Exercise goal: Examine the records below and count how many lines contain the string "call". Give only the number.

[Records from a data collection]
______________________________

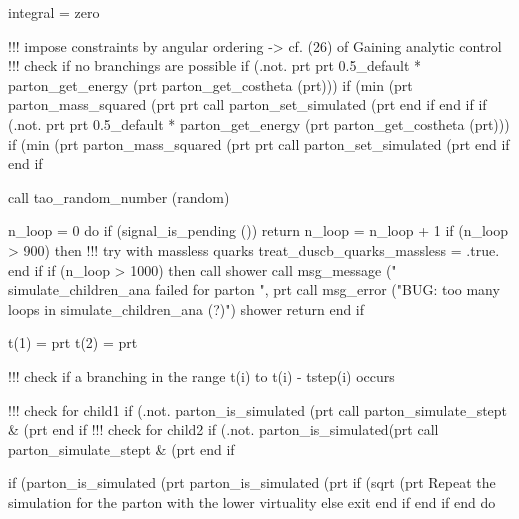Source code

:     integral = zero

    !!! impose constraints by angular ordering -> cf. (26) of Gaining analytic control
    !!! check if no branchings are possible
    if (.not. prt%
       prt%
            0.5_default * parton_get_energy (prt%
            parton_get_costheta (prt)))
       if (min (prt%
            parton_mass_squared (prt%
          prt%
          call parton_set_simulated (prt%
       end if
    end if
    if (.not. prt%
       prt%
            0.5_default * parton_get_energy (prt%
            parton_get_costheta (prt)))
       if (min (prt%
            parton_mass_squared (prt%
          prt%
          call parton_set_simulated (prt%
       end if
    end if

    call tao_random_number (random)

    n_loop = 0
    do
       if (signal_is_pending ()) return
       n_loop = n_loop + 1
       if (n_loop > 900) then
          !!! try with massless quarks
          treat_duscb_quarks_massless = .true.
       end if
       if (n_loop > 1000) then
          call shower%
          call msg_message (" simulate_children_ana failed for parton ", prt%
          call msg_error ("BUG: too many loops in simulate_children_ana (?)")
          shower%
          return
       end if

       t(1) = prt%
       t(2) = prt%

       !!! check if a branching in the range t(i) to t(i) - tstep(i) occurs

       !!! check for child1
       if (.not. parton_is_simulated (prt%
          call parton_simulate_stept &
               (prt%
       end if
       !!! check for child2
       if (.not. parton_is_simulated(prt%
          call parton_simulate_stept &
               (prt%
       end if

       if (parton_is_simulated (prt%
           parton_is_simulated (prt%
          if (sqrt (prt%
            \LA{}Repeat the simulation for the parton with the lower virtuality\RA{}
          else
             exit
          end if
       end if
    end do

______________________________

Response area: 8